On Tue, Feb  9, 2016 at 14:23:59 +1000, Peter Hutterer wrote:

> On Mon, Feb 08, 2016 at 10:00:21PM -0200, Laércio de Sousa wrote:
> > Em 8 de fev de 2016 17:54, "Adam Jackson" <a...@nwnk.net> escreveu:
> > > How are you in a scenario where you can pass these values to Xephyr on
> > > the command line, but can't modify the udev properties?
> > Well... What I really mean is a scenario where neither the Linux distro,
> > nor the keyboard vendor, nor the sysadmin him(her)self provides any udev
> > rules to set XKB properties.
> > 
> > For example, I know there are some distros that ship a set of default udev
> > rules to set XKB properties, but not all of them do it (at least the one I
> > used when I wrote this patch didn't).
> 
> when we introduced the udev config backend we mostly agreed that we weren't
> going to use udev as a config storage (which is how InputClass was
> conceived).

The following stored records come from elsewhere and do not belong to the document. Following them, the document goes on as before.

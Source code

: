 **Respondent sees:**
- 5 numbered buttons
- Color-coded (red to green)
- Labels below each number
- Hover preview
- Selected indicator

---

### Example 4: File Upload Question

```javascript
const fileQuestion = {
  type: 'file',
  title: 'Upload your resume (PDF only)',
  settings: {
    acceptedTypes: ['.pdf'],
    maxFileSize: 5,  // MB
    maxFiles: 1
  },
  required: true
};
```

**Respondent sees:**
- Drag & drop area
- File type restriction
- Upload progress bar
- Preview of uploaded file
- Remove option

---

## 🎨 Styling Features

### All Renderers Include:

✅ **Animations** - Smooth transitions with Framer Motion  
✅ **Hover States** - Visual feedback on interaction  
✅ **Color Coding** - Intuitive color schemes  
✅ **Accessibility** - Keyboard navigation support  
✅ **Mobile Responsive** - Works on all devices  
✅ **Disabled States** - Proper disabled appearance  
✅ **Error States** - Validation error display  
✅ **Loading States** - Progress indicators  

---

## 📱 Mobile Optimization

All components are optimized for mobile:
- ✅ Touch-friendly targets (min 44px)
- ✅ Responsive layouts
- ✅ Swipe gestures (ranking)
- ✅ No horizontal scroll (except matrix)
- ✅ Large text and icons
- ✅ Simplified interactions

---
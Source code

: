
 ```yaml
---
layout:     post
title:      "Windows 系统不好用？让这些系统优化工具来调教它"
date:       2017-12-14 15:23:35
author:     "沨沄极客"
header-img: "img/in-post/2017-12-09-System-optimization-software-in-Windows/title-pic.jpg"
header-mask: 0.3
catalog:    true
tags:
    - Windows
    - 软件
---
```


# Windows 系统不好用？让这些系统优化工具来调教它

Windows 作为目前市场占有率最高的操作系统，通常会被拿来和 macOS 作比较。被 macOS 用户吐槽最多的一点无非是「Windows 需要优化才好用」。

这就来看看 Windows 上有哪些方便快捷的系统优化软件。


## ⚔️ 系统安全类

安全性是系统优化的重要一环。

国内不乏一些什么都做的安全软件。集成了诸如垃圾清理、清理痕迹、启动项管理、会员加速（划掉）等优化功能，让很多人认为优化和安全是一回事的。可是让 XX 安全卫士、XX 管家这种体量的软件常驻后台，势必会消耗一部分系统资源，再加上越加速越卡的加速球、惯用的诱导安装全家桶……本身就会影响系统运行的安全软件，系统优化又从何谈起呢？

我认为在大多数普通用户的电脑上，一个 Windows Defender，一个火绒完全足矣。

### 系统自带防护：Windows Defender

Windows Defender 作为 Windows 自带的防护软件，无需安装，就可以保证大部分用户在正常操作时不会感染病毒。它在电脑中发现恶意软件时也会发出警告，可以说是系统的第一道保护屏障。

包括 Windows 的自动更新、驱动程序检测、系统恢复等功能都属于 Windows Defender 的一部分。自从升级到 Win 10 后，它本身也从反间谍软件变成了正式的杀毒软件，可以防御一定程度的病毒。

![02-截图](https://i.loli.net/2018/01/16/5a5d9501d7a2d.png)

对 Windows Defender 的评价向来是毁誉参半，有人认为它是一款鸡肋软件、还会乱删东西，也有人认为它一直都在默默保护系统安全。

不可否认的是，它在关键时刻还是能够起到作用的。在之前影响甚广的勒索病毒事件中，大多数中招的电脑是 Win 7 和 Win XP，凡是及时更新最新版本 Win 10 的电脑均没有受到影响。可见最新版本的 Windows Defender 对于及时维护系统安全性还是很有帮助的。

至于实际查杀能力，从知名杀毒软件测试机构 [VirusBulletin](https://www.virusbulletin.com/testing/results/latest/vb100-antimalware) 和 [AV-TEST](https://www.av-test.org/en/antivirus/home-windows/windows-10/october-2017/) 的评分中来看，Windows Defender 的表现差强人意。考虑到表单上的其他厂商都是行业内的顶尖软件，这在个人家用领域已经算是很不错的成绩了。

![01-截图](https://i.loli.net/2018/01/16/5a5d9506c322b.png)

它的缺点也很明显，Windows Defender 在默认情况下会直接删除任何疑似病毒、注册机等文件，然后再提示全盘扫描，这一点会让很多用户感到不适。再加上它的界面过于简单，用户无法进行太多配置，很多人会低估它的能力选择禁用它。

Debian ships them because there was some release timing conflict
> where the udev patches where ready but the InputClass bits weren't but aside
> from Debian I don't expect any distro to set the xkb config via udev.
> 
At this point it's not so much a timing conflict as the fact that we use
/etc/default/keyboard to configure the layout for console and X, and
getting information from there into the udev db seems easier/saner than
generating an xorg.conf snippet in /run whenever the actual config
source changes (or whenever X starts, or on boot, or...).  Unless I'm
missing some other way to get that info in the right place?